Heritage Legal Expert Testifies on Gun Control at Virginia State Crime Commission

Aug 23, 2019

The Heritage Foundation’s Amy Swearer, a senior legal policy analyst in the Meese Center for Legal and Judicial Studies, testified this week on gun control policy before the Virginia State Crime Commission.

Over the course of the two-day hearing, the commission heard testimony from law enforcement, gun control activists, researchers, public policy experts, and citizens. They offered solutions to gun violence and shared their concerns about proposed legislation.

Swearer argued for the use of narrow solutions to gun violence, such as the implementation of red flag laws, and against extreme or broad restrictions on Second Amendment rights. Her work has received significant media attention, including recent coverage on NPR, Richmond Times-Dispatch, and The Virginian-Pilot.

Swearer’s primary area of research is the Second Amendment and policy related to firearms. She has written extensively on the gun control debate and regularly appears on national news outlets to comment on Second Amendment issues. Each month, she publishes a report to highlight examples of known instances in which guns saved the lives of American citizens over the previous 30 days.

Informed by her research, Swearer began her testimony by debunking the notion that our country is facing a gun violence crisis.

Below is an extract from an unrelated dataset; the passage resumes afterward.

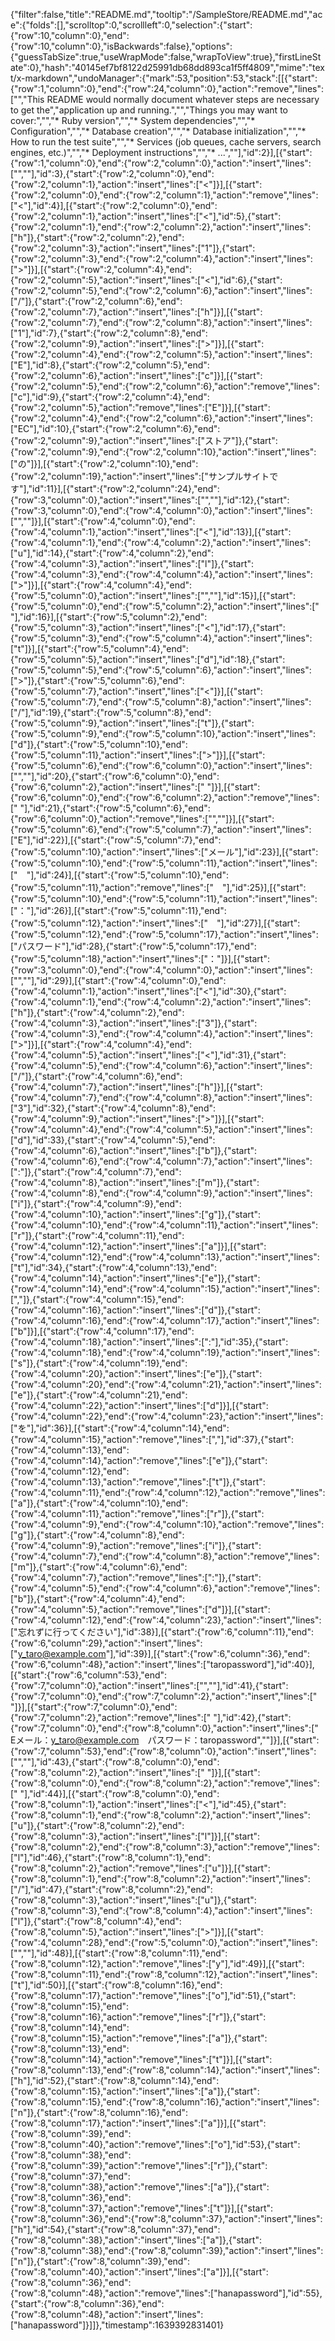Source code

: {"filter":false,"title":"README.md","tooltip":"/SampleStore/README.md","ace":{"folds":[],"scrolltop":0,"scrollleft":0,"selection":{"start":{"row":10,"column":0},"end":{"row":10,"column":0},"isBackwards":false},"options":{"guessTabSize":true,"useWrapMode":false,"wrapToView":true},"firstLineState":0},"hash":"40145ef7bf8122d25991db68dd893ca1f5ff4809","mime":"text/x-markdown","undoManager":{"mark":53,"position":53,"stack":[[{"start":{"row":1,"column":0},"end":{"row":24,"column":0},"action":"remove","lines":["","This README would normally document whatever steps are necessary to get the","application up and running.","","Things you may want to cover:","","* Ruby version","","* System dependencies","","* Configuration","","* Database creation","","* Database initialization","","* How to run the test suite","","* Services (job queues, cache servers, search engines, etc.)","","* Deployment instructions","","* ...",""],"id":2}],[{"start":{"row":1,"column":0},"end":{"row":2,"column":0},"action":"insert","lines":["",""],"id":3},{"start":{"row":2,"column":0},"end":{"row":2,"column":1},"action":"insert","lines":["<"]}],[{"start":{"row":2,"column":0},"end":{"row":2,"column":1},"action":"remove","lines":["<"],"id":4}],[{"start":{"row":2,"column":0},"end":{"row":2,"column":1},"action":"insert","lines":["<"],"id":5},{"start":{"row":2,"column":1},"end":{"row":2,"column":2},"action":"insert","lines":["h"]},{"start":{"row":2,"column":2},"end":{"row":2,"column":3},"action":"insert","lines":["1"]},{"start":{"row":2,"column":3},"end":{"row":2,"column":4},"action":"insert","lines":[">"]}],[{"start":{"row":2,"column":4},"end":{"row":2,"column":5},"action":"insert","lines":["<"],"id":6},{"start":{"row":2,"column":5},"end":{"row":2,"column":6},"action":"insert","lines":["/"]},{"start":{"row":2,"column":6},"end":{"row":2,"column":7},"action":"insert","lines":["h"]}],[{"start":{"row":2,"column":7},"end":{"row":2,"column":8},"action":"insert","lines":["1"],"id":7},{"start":{"row":2,"column":8},"end":{"row":2,"column":9},"action":"insert","lines":[">"]}],[{"start":{"row":2,"column":4},"end":{"row":2,"column":5},"action":"insert","lines":["E"],"id":8},{"start":{"row":2,"column":5},"end":{"row":2,"column":6},"action":"insert","lines":["c"]}],[{"start":{"row":2,"column":5},"end":{"row":2,"column":6},"action":"remove","lines":["c"],"id":9},{"start":{"row":2,"column":4},"end":{"row":2,"column":5},"action":"remove","lines":["E"]}],[{"start":{"row":2,"column":4},"end":{"row":2,"column":6},"action":"insert","lines":["EC"],"id":10},{"start":{"row":2,"column":6},"end":{"row":2,"column":9},"action":"insert","lines":["ストア"]},{"start":{"row":2,"column":9},"end":{"row":2,"column":10},"action":"insert","lines":["の"]}],[{"start":{"row":2,"column":10},"end":{"row":2,"column":19},"action":"insert","lines":["サンプルサイトです"],"id":11}],[{"start":{"row":2,"column":24},"end":{"row":3,"column":0},"action":"insert","lines":["",""],"id":12},{"start":{"row":3,"column":0},"end":{"row":4,"column":0},"action":"insert","lines":["",""]}],[{"start":{"row":4,"column":0},"end":{"row":4,"column":1},"action":"insert","lines":["<"],"id":13}],[{"start":{"row":4,"column":1},"end":{"row":4,"column":2},"action":"insert","lines":["u"],"id":14},{"start":{"row":4,"column":2},"end":{"row":4,"column":3},"action":"insert","lines":["l"]},{"start":{"row":4,"column":3},"end":{"row":4,"column":4},"action":"insert","lines":[">"]}],[{"start":{"row":4,"column":4},"end":{"row":5,"column":0},"action":"insert","lines":["",""],"id":15}],[{"start":{"row":5,"column":0},"end":{"row":5,"column":2},"action":"insert","lines":["  "],"id":16}],[{"start":{"row":5,"column":2},"end":{"row":5,"column":3},"action":"insert","lines":["<"],"id":17},{"start":{"row":5,"column":3},"end":{"row":5,"column":4},"action":"insert","lines":["t"]}],[{"start":{"row":5,"column":4},"end":{"row":5,"column":5},"action":"insert","lines":["d"],"id":18},{"start":{"row":5,"column":5},"end":{"row":5,"column":6},"action":"insert","lines":[">"]},{"start":{"row":5,"column":6},"end":{"row":5,"column":7},"action":"insert","lines":["<"]}],[{"start":{"row":5,"column":7},"end":{"row":5,"column":8},"action":"insert","lines":["/"],"id":19},{"start":{"row":5,"column":8},"end":{"row":5,"column":9},"action":"insert","lines":["t"]},{"start":{"row":5,"column":9},"end":{"row":5,"column":10},"action":"insert","lines":["d"]},{"start":{"row":5,"column":10},"end":{"row":5,"column":11},"action":"insert","lines":[">"]}],[{"start":{"row":5,"column":6},"end":{"row":6,"column":0},"action":"insert","lines":["",""],"id":20},{"start":{"row":6,"column":0},"end":{"row":6,"column":2},"action":"insert","lines":["  "]}],[{"start":{"row":6,"column":0},"end":{"row":6,"column":2},"action":"remove","lines":["  "],"id":21},{"start":{"row":5,"column":6},"end":{"row":6,"column":0},"action":"remove","lines":["",""]}],[{"start":{"row":5,"column":6},"end":{"row":5,"column":7},"action":"insert","lines":["E"],"id":22}],[{"start":{"row":5,"column":7},"end":{"row":5,"column":10},"action":"insert","lines":["メール"],"id":23}],[{"start":{"row":5,"column":10},"end":{"row":5,"column":11},"action":"insert","lines":["　"],"id":24}],[{"start":{"row":5,"column":10},"end":{"row":5,"column":11},"action":"remove","lines":["　"],"id":25}],[{"start":{"row":5,"column":10},"end":{"row":5,"column":11},"action":"insert","lines":["："],"id":26}],[{"start":{"row":5,"column":11},"end":{"row":5,"column":12},"action":"insert","lines":["　"],"id":27}],[{"start":{"row":5,"column":12},"end":{"row":5,"column":17},"action":"insert","lines":["パスワード"],"id":28},{"start":{"row":5,"column":17},"end":{"row":5,"column":18},"action":"insert","lines":["："]}],[{"start":{"row":3,"column":0},"end":{"row":4,"column":0},"action":"insert","lines":["",""],"id":29}],[{"start":{"row":4,"column":0},"end":{"row":4,"column":1},"action":"insert","lines":["<"],"id":30},{"start":{"row":4,"column":1},"end":{"row":4,"column":2},"action":"insert","lines":["h"]},{"start":{"row":4,"column":2},"end":{"row":4,"column":3},"action":"insert","lines":["3"]},{"start":{"row":4,"column":3},"end":{"row":4,"column":4},"action":"insert","lines":[">"]}],[{"start":{"row":4,"column":4},"end":{"row":4,"column":5},"action":"insert","lines":["<"],"id":31},{"start":{"row":4,"column":5},"end":{"row":4,"column":6},"action":"insert","lines":["/"]},{"start":{"row":4,"column":6},"end":{"row":4,"column":7},"action":"insert","lines":["h"]}],[{"start":{"row":4,"column":7},"end":{"row":4,"column":8},"action":"insert","lines":["3"],"id":32},{"start":{"row":4,"column":8},"end":{"row":4,"column":9},"action":"insert","lines":[">"]}],[{"start":{"row":4,"column":4},"end":{"row":4,"column":5},"action":"insert","lines":["d"],"id":33},{"start":{"row":4,"column":5},"end":{"row":4,"column":6},"action":"insert","lines":["b"]},{"start":{"row":4,"column":6},"end":{"row":4,"column":7},"action":"insert","lines":[":"]},{"start":{"row":4,"column":7},"end":{"row":4,"column":8},"action":"insert","lines":["m"]},{"start":{"row":4,"column":8},"end":{"row":4,"column":9},"action":"insert","lines":["i"]},{"start":{"row":4,"column":9},"end":{"row":4,"column":10},"action":"insert","lines":["g"]},{"start":{"row":4,"column":10},"end":{"row":4,"column":11},"action":"insert","lines":["r"]},{"start":{"row":4,"column":11},"end":{"row":4,"column":12},"action":"insert","lines":["a"]}],[{"start":{"row":4,"column":12},"end":{"row":4,"column":13},"action":"insert","lines":["t"],"id":34},{"start":{"row":4,"column":13},"end":{"row":4,"column":14},"action":"insert","lines":["e"]},{"start":{"row":4,"column":14},"end":{"row":4,"column":15},"action":"insert","lines":[","]},{"start":{"row":4,"column":15},"end":{"row":4,"column":16},"action":"insert","lines":["d"]},{"start":{"row":4,"column":16},"end":{"row":4,"column":17},"action":"insert","lines":["b"]}],[{"start":{"row":4,"column":17},"end":{"row":4,"column":18},"action":"insert","lines":[":"],"id":35},{"start":{"row":4,"column":18},"end":{"row":4,"column":19},"action":"insert","lines":["s"]},{"start":{"row":4,"column":19},"end":{"row":4,"column":20},"action":"insert","lines":["e"]},{"start":{"row":4,"column":20},"end":{"row":4,"column":21},"action":"insert","lines":["e"]},{"start":{"row":4,"column":21},"end":{"row":4,"column":22},"action":"insert","lines":["d"]}],[{"start":{"row":4,"column":22},"end":{"row":4,"column":23},"action":"insert","lines":["を"],"id":36}],[{"start":{"row":4,"column":14},"end":{"row":4,"column":15},"action":"remove","lines":[","],"id":37},{"start":{"row":4,"column":13},"end":{"row":4,"column":14},"action":"remove","lines":["e"]},{"start":{"row":4,"column":12},"end":{"row":4,"column":13},"action":"remove","lines":["t"]},{"start":{"row":4,"column":11},"end":{"row":4,"column":12},"action":"remove","lines":["a"]},{"start":{"row":4,"column":10},"end":{"row":4,"column":11},"action":"remove","lines":["r"]},{"start":{"row":4,"column":9},"end":{"row":4,"column":10},"action":"remove","lines":["g"]},{"start":{"row":4,"column":8},"end":{"row":4,"column":9},"action":"remove","lines":["i"]},{"start":{"row":4,"column":7},"end":{"row":4,"column":8},"action":"remove","lines":["m"]},{"start":{"row":4,"column":6},"end":{"row":4,"column":7},"action":"remove","lines":[":"]},{"start":{"row":4,"column":5},"end":{"row":4,"column":6},"action":"remove","lines":["b"]},{"start":{"row":4,"column":4},"end":{"row":4,"column":5},"action":"remove","lines":["d"]}],[{"start":{"row":4,"column":12},"end":{"row":4,"column":23},"action":"insert","lines":["忘れずに行ってください"],"id":38}],[{"start":{"row":6,"column":11},"end":{"row":6,"column":29},"action":"insert","lines":["y_taro@example.com"],"id":39}],[{"start":{"row":6,"column":36},"end":{"row":6,"column":48},"action":"insert","lines":["taropassword"],"id":40}],[{"start":{"row":6,"column":53},"end":{"row":7,"column":0},"action":"insert","lines":["",""],"id":41},{"start":{"row":7,"column":0},"end":{"row":7,"column":2},"action":"insert","lines":["  "]}],[{"start":{"row":7,"column":0},"end":{"row":7,"column":2},"action":"remove","lines":["  "],"id":42},{"start":{"row":7,"column":0},"end":{"row":8,"column":0},"action":"insert","lines":["  <td>Eメール：y_taro@example.com　パスワード：taropassword</td>",""]}],[{"start":{"row":7,"column":53},"end":{"row":8,"column":0},"action":"insert","lines":["",""],"id":43},{"start":{"row":8,"column":0},"end":{"row":8,"column":2},"action":"insert","lines":["  "]}],[{"start":{"row":8,"column":0},"end":{"row":8,"column":2},"action":"remove","lines":["  "],"id":44}],[{"start":{"row":8,"column":0},"end":{"row":8,"column":1},"action":"insert","lines":["<"],"id":45},{"start":{"row":8,"column":1},"end":{"row":8,"column":2},"action":"insert","lines":["u"]},{"start":{"row":8,"column":2},"end":{"row":8,"column":3},"action":"insert","lines":["l"]}],[{"start":{"row":8,"column":2},"end":{"row":8,"column":3},"action":"remove","lines":["l"],"id":46},{"start":{"row":8,"column":1},"end":{"row":8,"column":2},"action":"remove","lines":["u"]}],[{"start":{"row":8,"column":1},"end":{"row":8,"column":2},"action":"insert","lines":["/"],"id":47},{"start":{"row":8,"column":2},"end":{"row":8,"column":3},"action":"insert","lines":["u"]},{"start":{"row":8,"column":3},"end":{"row":8,"column":4},"action":"insert","lines":["l"]},{"start":{"row":8,"column":4},"end":{"row":8,"column":5},"action":"insert","lines":[">"]}],[{"start":{"row":4,"column":28},"end":{"row":5,"column":0},"action":"insert","lines":["",""],"id":48}],[{"start":{"row":8,"column":11},"end":{"row":8,"column":12},"action":"remove","lines":["y"],"id":49}],[{"start":{"row":8,"column":11},"end":{"row":8,"column":12},"action":"insert","lines":["t"],"id":50}],[{"start":{"row":8,"column":16},"end":{"row":8,"column":17},"action":"remove","lines":["o"],"id":51},{"start":{"row":8,"column":15},"end":{"row":8,"column":16},"action":"remove","lines":["r"]},{"start":{"row":8,"column":14},"end":{"row":8,"column":15},"action":"remove","lines":["a"]},{"start":{"row":8,"column":13},"end":{"row":8,"column":14},"action":"remove","lines":["t"]}],[{"start":{"row":8,"column":13},"end":{"row":8,"column":14},"action":"insert","lines":["h"],"id":52},{"start":{"row":8,"column":14},"end":{"row":8,"column":15},"action":"insert","lines":["a"]},{"start":{"row":8,"column":15},"end":{"row":8,"column":16},"action":"insert","lines":["n"]},{"start":{"row":8,"column":16},"end":{"row":8,"column":17},"action":"insert","lines":["a"]}],[{"start":{"row":8,"column":39},"end":{"row":8,"column":40},"action":"remove","lines":["o"],"id":53},{"start":{"row":8,"column":38},"end":{"row":8,"column":39},"action":"remove","lines":["r"]},{"start":{"row":8,"column":37},"end":{"row":8,"column":38},"action":"remove","lines":["a"]},{"start":{"row":8,"column":36},"end":{"row":8,"column":37},"action":"remove","lines":["t"]}],[{"start":{"row":8,"column":36},"end":{"row":8,"column":37},"action":"insert","lines":["h"],"id":54},{"start":{"row":8,"column":37},"end":{"row":8,"column":38},"action":"insert","lines":["a"]},{"start":{"row":8,"column":38},"end":{"row":8,"column":39},"action":"insert","lines":["n"]},{"start":{"row":8,"column":39},"end":{"row":8,"column":40},"action":"insert","lines":["a"]}],[{"start":{"row":8,"column":36},"end":{"row":8,"column":48},"action":"remove","lines":["hanapassword"],"id":55},{"start":{"row":8,"column":36},"end":{"row":8,"column":48},"action":"insert","lines":["hanapassword"]}]]},"timestamp":1639392831401}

“Americans are safer today from violent crime—including firearm-related crime—than we have been at any point during my lifetime,” Swearer stated. “We are, in fact, in the midst of a decade of historically low rates of violent crime. Even though the number of guns in this country has increased by about 50 percent since the early 1990s, the rate of homicide and gun-related homicide has fallen by about 50 percent.”

Swearer and her Heritage colleague John Malcolm have done extensive research on the connection between mental illness and gun violence. Malcolm is the vice president for the Institute for Constitutional Government and director of the Meese Center for Legal & Judicial Studies.

In her testimony, she argued that “a focus on untreated mental health conditions provides a meaningful way of addressing gun-related violence without broadly infringing on the Second Amendment rights of all lawful gun owners.”

More than 200 citizens and lawmakers were present for Swearer’s testimony. She challenged them to remember that “we are all Americans. We are all Virginians. And as we in good faith discuss solutions to the violence that affects us all, let us refuse to forget that we are on the same team.”